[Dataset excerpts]
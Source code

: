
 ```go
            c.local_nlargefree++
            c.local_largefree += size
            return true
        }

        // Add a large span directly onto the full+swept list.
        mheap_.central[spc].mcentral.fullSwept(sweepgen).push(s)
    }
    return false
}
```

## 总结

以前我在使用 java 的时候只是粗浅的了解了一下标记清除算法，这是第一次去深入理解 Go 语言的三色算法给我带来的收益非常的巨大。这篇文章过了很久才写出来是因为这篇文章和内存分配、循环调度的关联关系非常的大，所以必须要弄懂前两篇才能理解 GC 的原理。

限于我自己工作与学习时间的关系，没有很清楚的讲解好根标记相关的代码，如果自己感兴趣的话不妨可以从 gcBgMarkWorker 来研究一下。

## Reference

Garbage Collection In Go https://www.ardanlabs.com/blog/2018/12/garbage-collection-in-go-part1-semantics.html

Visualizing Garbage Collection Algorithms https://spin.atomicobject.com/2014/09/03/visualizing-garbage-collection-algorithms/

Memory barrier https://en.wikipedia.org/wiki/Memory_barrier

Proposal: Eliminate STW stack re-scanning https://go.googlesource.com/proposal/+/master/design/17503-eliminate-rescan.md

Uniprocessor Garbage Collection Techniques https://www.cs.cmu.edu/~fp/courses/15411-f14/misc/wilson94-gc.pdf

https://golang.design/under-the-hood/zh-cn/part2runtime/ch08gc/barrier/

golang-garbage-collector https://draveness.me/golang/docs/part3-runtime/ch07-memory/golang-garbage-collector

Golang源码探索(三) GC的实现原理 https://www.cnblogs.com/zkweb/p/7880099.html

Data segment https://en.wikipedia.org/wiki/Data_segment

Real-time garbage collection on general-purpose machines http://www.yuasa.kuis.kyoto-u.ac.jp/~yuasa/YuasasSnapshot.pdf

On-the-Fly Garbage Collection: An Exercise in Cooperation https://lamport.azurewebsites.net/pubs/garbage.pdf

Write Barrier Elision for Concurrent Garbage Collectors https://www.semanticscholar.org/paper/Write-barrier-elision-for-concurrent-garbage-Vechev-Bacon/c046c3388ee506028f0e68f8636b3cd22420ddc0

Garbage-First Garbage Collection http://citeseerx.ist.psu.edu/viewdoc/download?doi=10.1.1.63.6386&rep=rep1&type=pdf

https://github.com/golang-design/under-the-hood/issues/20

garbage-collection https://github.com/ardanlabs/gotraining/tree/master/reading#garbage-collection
...
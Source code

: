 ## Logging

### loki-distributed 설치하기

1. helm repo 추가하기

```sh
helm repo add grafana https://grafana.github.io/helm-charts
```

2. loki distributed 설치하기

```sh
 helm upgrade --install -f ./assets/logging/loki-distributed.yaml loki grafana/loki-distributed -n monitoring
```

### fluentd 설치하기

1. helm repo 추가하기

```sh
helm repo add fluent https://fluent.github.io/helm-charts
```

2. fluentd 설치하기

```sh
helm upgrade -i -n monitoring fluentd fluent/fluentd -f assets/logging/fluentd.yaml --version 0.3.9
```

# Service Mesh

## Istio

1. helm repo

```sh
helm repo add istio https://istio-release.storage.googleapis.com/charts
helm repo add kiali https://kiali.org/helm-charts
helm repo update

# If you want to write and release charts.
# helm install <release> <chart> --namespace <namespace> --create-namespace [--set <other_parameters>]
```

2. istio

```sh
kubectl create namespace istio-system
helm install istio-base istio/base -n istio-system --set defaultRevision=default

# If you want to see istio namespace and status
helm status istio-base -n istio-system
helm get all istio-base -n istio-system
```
* * *
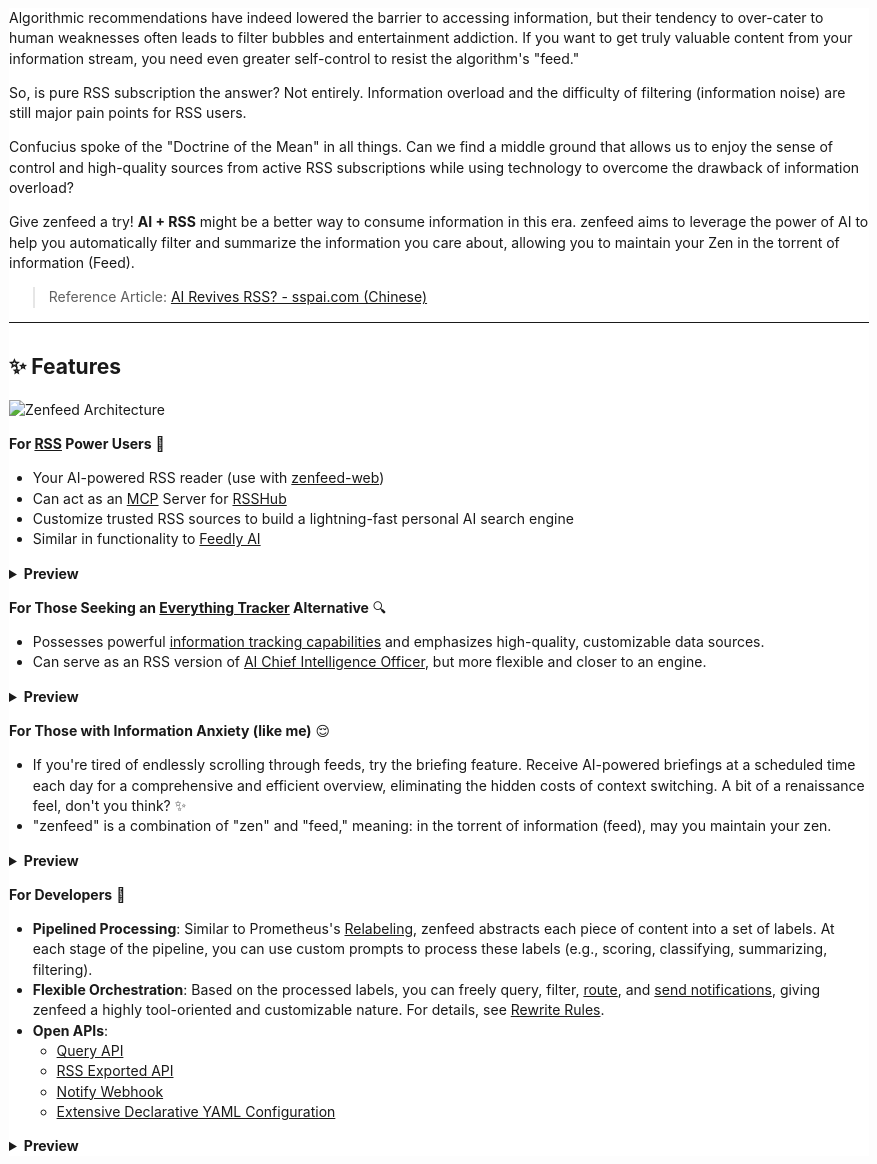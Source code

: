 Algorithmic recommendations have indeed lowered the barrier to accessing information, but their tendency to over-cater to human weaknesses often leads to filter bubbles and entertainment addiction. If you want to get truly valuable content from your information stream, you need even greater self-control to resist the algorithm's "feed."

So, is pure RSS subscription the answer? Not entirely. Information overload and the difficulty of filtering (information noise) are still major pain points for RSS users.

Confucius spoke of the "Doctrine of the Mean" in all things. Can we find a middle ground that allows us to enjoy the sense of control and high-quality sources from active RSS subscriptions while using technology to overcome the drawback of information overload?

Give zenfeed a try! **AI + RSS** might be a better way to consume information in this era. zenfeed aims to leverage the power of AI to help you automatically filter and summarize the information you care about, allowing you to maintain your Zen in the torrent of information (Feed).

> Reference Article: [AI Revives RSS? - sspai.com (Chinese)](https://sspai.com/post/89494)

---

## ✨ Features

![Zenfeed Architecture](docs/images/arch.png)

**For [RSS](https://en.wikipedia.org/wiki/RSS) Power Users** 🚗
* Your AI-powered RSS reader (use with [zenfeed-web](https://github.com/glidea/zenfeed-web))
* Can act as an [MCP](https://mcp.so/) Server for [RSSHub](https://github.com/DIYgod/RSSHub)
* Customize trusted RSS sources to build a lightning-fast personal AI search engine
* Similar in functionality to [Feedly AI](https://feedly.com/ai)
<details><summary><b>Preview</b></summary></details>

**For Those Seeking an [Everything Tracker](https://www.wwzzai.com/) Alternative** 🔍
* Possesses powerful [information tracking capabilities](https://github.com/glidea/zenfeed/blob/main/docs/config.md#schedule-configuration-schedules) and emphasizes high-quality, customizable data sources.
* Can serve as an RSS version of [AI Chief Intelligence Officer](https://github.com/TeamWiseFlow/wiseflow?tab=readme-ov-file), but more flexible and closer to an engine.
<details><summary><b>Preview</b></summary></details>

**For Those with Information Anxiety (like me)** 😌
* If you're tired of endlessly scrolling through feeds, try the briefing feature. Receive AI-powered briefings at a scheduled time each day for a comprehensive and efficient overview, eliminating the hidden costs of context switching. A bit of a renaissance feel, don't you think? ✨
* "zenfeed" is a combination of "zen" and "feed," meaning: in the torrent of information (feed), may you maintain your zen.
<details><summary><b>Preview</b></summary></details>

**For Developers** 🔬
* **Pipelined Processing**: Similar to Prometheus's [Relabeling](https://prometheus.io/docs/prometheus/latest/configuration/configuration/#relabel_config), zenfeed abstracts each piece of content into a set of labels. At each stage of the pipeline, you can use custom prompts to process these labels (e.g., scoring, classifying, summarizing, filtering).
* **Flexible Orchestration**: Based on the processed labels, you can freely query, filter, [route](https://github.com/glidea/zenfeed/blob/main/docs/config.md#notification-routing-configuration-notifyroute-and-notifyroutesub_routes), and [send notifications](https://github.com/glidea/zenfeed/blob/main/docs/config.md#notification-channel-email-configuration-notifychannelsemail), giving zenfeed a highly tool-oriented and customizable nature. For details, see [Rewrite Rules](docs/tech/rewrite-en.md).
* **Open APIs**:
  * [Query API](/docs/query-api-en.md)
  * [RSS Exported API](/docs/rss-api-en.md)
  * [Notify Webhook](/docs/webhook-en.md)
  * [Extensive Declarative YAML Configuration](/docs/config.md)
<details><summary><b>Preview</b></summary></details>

§ **TO DO**:
Find the string "want" in the entries above and return each line that holds it.

§ **EXERCISE OUTPUT**:
# If you want to write and release charts.
# If you want to see istio namespace and status
: Algorithmic recommendations have indeed lowered the barrier to accessing information, but their tendency to over-cater to human weaknesses often leads to filter bubbles and entertainment addiction. If you want to get truly valuable content from your information stream, you need even greater self-control to resist the algorithm's "feed."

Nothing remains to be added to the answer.